- [Stored data]:
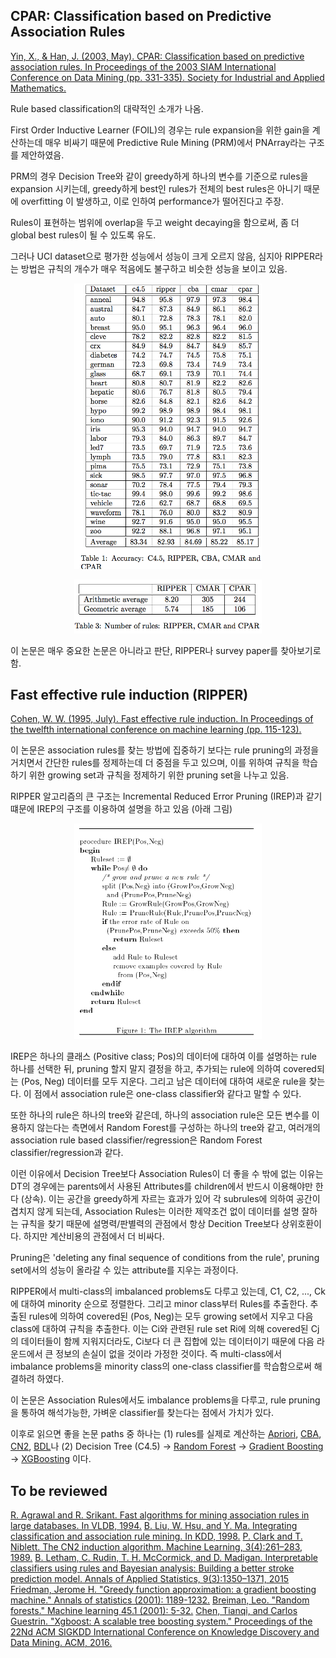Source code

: ## CPAR: Classification based on Predictive Association Rules

[Yin, X., & Han, J. (2003, May). CPAR: Classification based on predictive association rules. In Proceedings of the 2003 SIAM International Conference on Data Mining (pp. 331-335). Society for Industrial and Applied Mathematics.][CPAR_2003]

Rule based classification의 대략적인 소개가 나옴. 

First Order Inductive Learner (FOIL)의 경우는 rule expansion을 위한 gain을 계산하는데 매우 비싸기 때문에 Predictive Rule Mining (PRM)에서 PNArray라는 구조를 제안하였음. 

PRM의 경우 Decision Tree와 같이 greedy하게 하나의 변수를 기준으로 rules을 expansion 시키는데, greedy하게 best인 rules가 전체의 best rules은 아니기 때문에 overfitting 이 발생하고, 이로 인하여 performance가 떨어진다고 주장. 

Rules이 표현하는 범위에 overlap을 두고 weight decaying을 함으로써, 좀 더 global best rules이 될 수 있도록 유도. 

그러나 UCI dataset으로 평가한 성능에서 성능이 크게 오르지 않음, 심지아 RIPPER라는 방법은 규칙의 개수가 매우 적음에도 불구하고 비슷한 성능을 보이고 있음. 

<p align="center"><img src="./figs/cpar_vs_ripper0.png" width="300"></p>
<p align="center"><img src="./figs/cpar_vs_ripper1.png" width="300"></p>

이 논문은 매우 중요한 논문은 아니라고 판단, RIPPER나 survey paper를 찾아보기로 함. 


## Fast effective rule induction (RIPPER)

[Cohen, W. W. (1995, July). Fast effective rule induction. In Proceedings of the twelfth international conference on machine learning (pp. 115-123).][RIPPER_1995]

이 논문은 association rules를 찾는 방법에 집중하기 보다는 rule pruning의 과정을 거치면서 간단한 rules를 정제하는데 더 중점을 두고 있으며, 이를 위하여 규칙을 학습하기 위한 growing set과 규칙을 정제하기 위한 pruning set을 나누고 있음. 

RIPPER 알고리즘의 큰 구조는 Incremental Reduced Error Pruning (IREP)과 같기 떄문에 IREP의 구조를 이용하여 설명을 하고 있음 (아래 그림)

<p align="center"><img src="./figs/ripper_irep.png" width="300"></p>

IREP은 하나의 클래스 (Positive class; Pos)의 데이터에 대하여 이를 설명하는 rule 하나를 선택한 뒤, pruning 할지 말지 결정을 하고, 추가되는 rule에 의하여 covered되는 (Pos, Neg) 데이터를 모두 지운다. 그리고 남은 데이터에 대하여 새로운 rule을 찾는다. 이 점에서 association rule은 one-class classifier와 같다고 말할 수 있다. 

또한 하나의 rule은 하나의 tree와 같은데, 하나의 association rule은 모든 변수를 이용하지 않는다는 측면에서 Random Forest를 구성하는 하나의 tree와 같고, 여러개의 association rule based classifier/regression은 Random Forest classifier/regression과 같다. 

이런 이유에서 Decision Tree보다 Association Rules이 더 좋을 수 밖에 없는 이유는 DT의 경우에는 parents에서 사용된 Attributes를 children에서 반드시 이용해야만 한다 (상속). 이는 공간을 greedy하게 자르는 효과가 있어 각 subrules에 의하여 공간이 겹치지 않게 되는데, Association Rules는 이러한 제약조건 없이 데이터를 설명 잘하는 규칙을 찾기 때문에 설명력/판별력의 관점에서 항상 Decition Tree보다 상위호환이다. 하지만 계산비용의 관점에서 더 비싸다. 

Pruning은 'deleting any final sequence of conditions from the rule', pruning set에서의 성능이 올라갈 수 있는 attribute를 지우는 과정이다. 

RIPPER에서 multi-class의 imbalanced problems도 다루고 있는데, C1, C2, ..., Ck에 대하여 minority 순으로 정렬한다. 그리고 minor class부터 Rules를 추출한다. 추출된 rules에 의하여 covered된 (Pos, Neg)는 모두 growing set에서 지우고 다음 class에 대하여 규칙을 추출한다. 이는 Ci와 관련된 rule set Ri에 의해 covered된 Cj의 데이터들이 함께 지워지더라도, Ci보다 더 큰 집합에 있는 데이터이기 때문에 다음 라운드에서 큰 정보의 손실이 없을 것이라 가정한 것이다. 즉 multi-class에서 imbalance problems을 minority class의 one-class classifier를 학습함으로써 해결하려 하였다. 

이 논문은 Association Rules에서도 imbalance problems을 다루고, rule pruning을 통하여 해석가능한, 가벼운 classifier를 찾는다는 점에서 가치가 있다. 

이후로 읽으면 좋을 논문 paths 중 하나는 (1) rules를 실제로 계산하는 [Apriori][APRIORI_1994], [CBA][CBA_1998], [CN2][CN2_1989], [BDL][BDL_2015]나 (2) Decision Tree (C4.5) -> [Random Forest][RF_2001] -> [Gradient Boosting][GB_2001] -> [XGBoosting][XGBOOST_2016] 이다.



## To be reviewed

[R. Agrawal and R. Srikant. Fast algorithms for mining association rules in large databases. In VLDB, 1994.][APRIORI_1994]
[B. Liu, W. Hsu, and Y. Ma. Integrating classification and association rule mining. In KDD, 1998.][CBA_1998]
[P. Clark and T. Niblett. The CN2 induction algorithm. Machine Learning, 3(4):261–283, 1989.][CN2_1989]
[B. Letham, C. Rudin, T. H. McCormick, and D. Madigan. Interpretable classifiers using rules and Bayesian analysis: Building a better stroke prediction model. Annals of Applied Statistics, 9(3):1350–1371, 2015][BDL_2015] 
[Friedman, Jerome H. "Greedy function approximation: a gradient boosting machine." Annals of statistics (2001): 1189-1232.][GB_2001]
[Breiman, Leo. "Random forests." Machine learning 45.1 (2001): 5-32.][RF_2001]
[Chen, Tianqi, and Carlos Guestrin. "Xgboost: A scalable tree boosting system." Proceedings of the 22Nd ACM SIGKDD International Conference on Knowledge Discovery and Data Mining. ACM, 2016.][XGBOOST_2016]
<!-- References
-->

[CPAR_2003]: https://www.researchgate.net/profile/Xiaoxin_Yin/publication/2560610_CPAR_Classification_based_on_Predictive_Association_Rules/links/54341fe70cf2bf1f1f27b8a6.pdf
[RIPPER_1995]: https://pdfs.semanticscholar.org/2d5f/21740caf3c834101060b7a6d505780a299dd.pdf
[APRIORI_1994]: http://www.vldb.org/conf/1994/P487.PDF
[CBA_1998]: https://www.aaai.org/Papers/KDD/1998/KDD98-012.pdf
[CN2_1989]: https://link.springer.com/article/10.1007/BF00116835
[BDL_2015]: https://arxiv.org/abs/1511.01644
[RF_2001]: https://link.springer.com/article/10.1023%2FA%3A1010933404324?LI=true
[GB_2001]: https://statweb.stanford.edu/~jhf/ftp/trebst.pdf
[XGBOOST_2016]: http://dl.acm.org/citation.cfm?id=2939785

- [Exercise prompt]:
Output every entry above exactly as written, but omit the pictures.

- [Response below]:
Source code

: ## CPAR: Classification based on Predictive Association Rules

[Yin, X., & Han, J. (2003, May). CPAR: Classification based on predictive association rules. In Proceedings of the 2003 SIAM International Conference on Data Mining (pp. 331-335). Society for Industrial and Applied Mathematics.][CPAR_2003]

Rule based classification의 대략적인 소개가 나옴. 

First Order Inductive Learner (FOIL)의 경우는 rule expansion을 위한 gain을 계산하는데 매우 비싸기 때문에 Predictive Rule Mining (PRM)에서 PNArray라는 구조를 제안하였음. 

PRM의 경우 Decision Tree와 같이 greedy하게 하나의 변수를 기준으로 rules을 expansion 시키는데, greedy하게 best인 rules가 전체의 best rules은 아니기 때문에 overfitting 이 발생하고, 이로 인하여 performance가 떨어진다고 주장. 

Rules이 표현하는 범위에 overlap을 두고 weight decaying을 함으로써, 좀 더 global best rules이 될 수 있도록 유도. 

그러나 UCI dataset으로 평가한 성능에서 성능이 크게 오르지 않음, 심지아 RIPPER라는 방법은 규칙의 개수가 매우 적음에도 불구하고 비슷한 성능을 보이고 있음. 

<p align="center"><img src="./figs/cpar_vs_ripper0.png" width="300"></p>
<p align="center"><img src="./figs/cpar_vs_ripper1.png" width="300"></p>

이 논문은 매우 중요한 논문은 아니라고 판단, RIPPER나 survey paper를 찾아보기로 함. 


## Fast effective rule induction (RIPPER)

[Cohen, W. W. (1995, July). Fast effective rule induction. In Proceedings of the twelfth international conference on machine learning (pp. 115-123).][RIPPER_1995]

이 논문은 association rules를 찾는 방법에 집중하기 보다는 rule pruning의 과정을 거치면서 간단한 rules를 정제하는데 더 중점을 두고 있으며, 이를 위하여 규칙을 학습하기 위한 growing set과 규칙을 정제하기 위한 pruning set을 나누고 있음. 

RIPPER 알고리즘의 큰 구조는 Incremental Reduced Error Pruning (IREP)과 같기 떄문에 IREP의 구조를 이용하여 설명을 하고 있음 (아래 그림)

<p align="center"><img src="./figs/ripper_irep.png" width="300"></p>

IREP은 하나의 클래스 (Positive class; Pos)의 데이터에 대하여 이를 설명하는 rule 하나를 선택한 뒤, pruning 할지 말지 결정을 하고, 추가되는 rule에 의하여 covered되는 (Pos, Neg) 데이터를 모두 지운다. 그리고 남은 데이터에 대하여 새로운 rule을 찾는다. 이 점에서 association rule은 one-class classifier와 같다고 말할 수 있다. 

또한 하나의 rule은 하나의 tree와 같은데, 하나의 association rule은 모든 변수를 이용하지 않는다는 측면에서 Random Forest를 구성하는 하나의 tree와 같고, 여러개의 association rule based classifier/regression은 Random Forest classifier/regression과 같다. 

이런 이유에서 Decision Tree보다 Association Rules이 더 좋을 수 밖에 없는 이유는 DT의 경우에는 parents에서 사용된 Attributes를 children에서 반드시 이용해야만 한다 (상속). 이는 공간을 greedy하게 자르는 효과가 있어 각 subrules에 의하여 공간이 겹치지 않게 되는데, Association Rules는 이러한 제약조건 없이 데이터를 설명 잘하는 규칙을 찾기 때문에 설명력/판별력의 관점에서 항상 Decition Tree보다 상위호환이다. 하지만 계산비용의 관점에서 더 비싸다. 

Pruning은 'deleting any final sequence of conditions from the rule', pruning set에서의 성능이 올라갈 수 있는 attribute를 지우는 과정이다. 

RIPPER에서 multi-class의 imbalanced problems도 다루고 있는데, C1, C2, ..., Ck에 대하여 minority 순으로 정렬한다. 그리고 minor class부터 Rules를 추출한다. 추출된 rules에 의하여 covered된 (Pos, Neg)는 모두 growing set에서 지우고 다음 class에 대하여 규칙을 추출한다. 이는 Ci와 관련된 rule set Ri에 의해 covered된 Cj의 데이터들이 함께 지워지더라도, Ci보다 더 큰 집합에 있는 데이터이기 때문에 다음 라운드에서 큰 정보의 손실이 없을 것이라 가정한 것이다. 즉 multi-class에서 imbalance problems을 minority class의 one-class classifier를 학습함으로써 해결하려 하였다. 

이 논문은 Association Rules에서도 imbalance problems을 다루고, rule pruning을 통하여 해석가능한, 가벼운 classifier를 찾는다는 점에서 가치가 있다. 

이후로 읽으면 좋을 논문 paths 중 하나는 (1) rules를 실제로 계산하는 [Apriori][APRIORI_1994], [CBA][CBA_1998], [CN2][CN2_1989], [BDL][BDL_2015]나 (2) Decision Tree (C4.5) -> [Random Forest][RF_2001] -> [Gradient Boosting][GB_2001] -> [XGBoosting][XGBOOST_2016] 이다.



## To be reviewed

[R. Agrawal and R. Srikant. Fast algorithms for mining association rules in large databases. In VLDB, 1994.][APRIORI_1994]
[B. Liu, W. Hsu, and Y. Ma. Integrating classification and association rule mining. In KDD, 1998.][CBA_1998]
[P. Clark and T. Niblett. The CN2 induction algorithm. Machine Learning, 3(4):261–283, 1989.][CN2_1989]
[B. Letham, C. Rudin, T. H. McCormick, and D. Madigan. Interpretable classifiers using rules and Bayesian analysis: Building a better stroke prediction model. Annals of Applied Statistics, 9(3):1350–1371, 2015][BDL_2015] 
[Friedman, Jerome H. "Greedy function approximation: a gradient boosting machine." Annals of statistics (2001): 1189-1232.][GB_2001]
[Breiman, Leo. "Random forests." Machine learning 45.1 (2001): 5-32.][RF_2001]
[Chen, Tianqi, and Carlos Guestrin. "Xgboost: A scalable tree boosting system." Proceedings of the 22Nd ACM SIGKDD International Conference on Knowledge Discovery and Data Mining. ACM, 2016.][XGBOOST_2016]
<!-- References
-->

[CPAR_2003]: https://www.researchgate.net/profile/Xiaoxin_Yin/publication/2560610_CPAR_Classification_based_on_Predictive_Association_Rules/links/54341fe70cf2bf1f1f27b8a6.pdf
[RIPPER_1995]: https://pdfs.semanticscholar.org/2d5f/21740caf3c834101060b7a6d505780a299dd.pdf
[APRIORI_1994]: http://www.vldb.org/conf/1994/P487.PDF
[CBA_1998]: https://www.aaai.org/Papers/KDD/1998/KDD98-012.pdf
[CN2_1989]: https://link.springer.com/article/10.1007/BF00116835
[BDL_2015]: https://arxiv.org/abs/1511.01644
[RF_2001]: https://link.springer.com/article/10.1023%2FA%3A1010933404324?LI=true
[GB_2001]: https://statweb.stanford.edu/~jhf/ftp/trebst.pdf
[XGBOOST_2016]: http://dl.acm.org/citation.cfm?id=2939785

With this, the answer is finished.